Miss World to continue despite Muslim objection
Jakarta - The Miss World beauty pageant will go ahead in Indonesia next month despite objections from the country's leading Islamic federation, an organizer said on Tuesday.
"We have obtained support from the government so there are no obstacles," said Syafril Nasution, corporate affairs director for RCTI, the organizer and official broadcaster of the event.
"Since the beginning, we have made it clear that the event will not feature bikinis, or make use of anything that is against religious and cultural values," he said. "So we don't really understand why there are still objections."

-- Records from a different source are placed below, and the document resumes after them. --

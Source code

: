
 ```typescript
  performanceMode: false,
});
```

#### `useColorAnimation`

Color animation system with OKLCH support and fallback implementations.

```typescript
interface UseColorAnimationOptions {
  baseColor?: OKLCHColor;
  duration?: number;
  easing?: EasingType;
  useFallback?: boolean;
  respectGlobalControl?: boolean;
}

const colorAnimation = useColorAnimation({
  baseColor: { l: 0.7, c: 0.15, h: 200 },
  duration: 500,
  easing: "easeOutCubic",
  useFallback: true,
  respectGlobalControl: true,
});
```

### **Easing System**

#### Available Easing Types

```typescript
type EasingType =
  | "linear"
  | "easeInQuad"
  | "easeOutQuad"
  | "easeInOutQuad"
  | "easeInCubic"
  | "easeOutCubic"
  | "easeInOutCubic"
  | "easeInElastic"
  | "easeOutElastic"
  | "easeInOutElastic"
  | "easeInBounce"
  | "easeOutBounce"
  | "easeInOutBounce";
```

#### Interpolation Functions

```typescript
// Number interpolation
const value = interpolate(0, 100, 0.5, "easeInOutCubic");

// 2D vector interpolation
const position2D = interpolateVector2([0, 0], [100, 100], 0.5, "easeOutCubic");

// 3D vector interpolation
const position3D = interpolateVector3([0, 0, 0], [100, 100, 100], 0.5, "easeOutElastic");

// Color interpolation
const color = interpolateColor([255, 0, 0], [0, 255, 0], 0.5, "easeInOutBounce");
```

Amidhan Sabrah, chairman of the Indonesian Council of Ulema, said it was opposed to the event because it objectified women.
"This kind of events turn women into a commodity and that is against Islam," he said. "Maybe in the West it's not a problem, but it should not part of our customs."
Not the religious police
But Sabrah conceded that the council was not a religious police.
"We have the right to object," he said. "Whether the event will go ahead or not it's up to the government."
The semi-official council consists of religious scholars representing the country's various Islamic organizations.
The pageant is scheduled for 28 September in Sentul, on the outskirts of Jakarta.
Last year, authorities in Jakarta refused to issue a concert permit for eccentric American pop diva Lady Gaga following protests by hardline Muslim groups that said her stage act was pornographic.
About 88 per cent of Indonesia's 238 million people adhere to the Islamic faith, making it the world's largest Muslim-majority country.
Most Indonesian Muslims are moderate, but vocal hardline groups have been increasingly bold in pushing their agenda in recent years.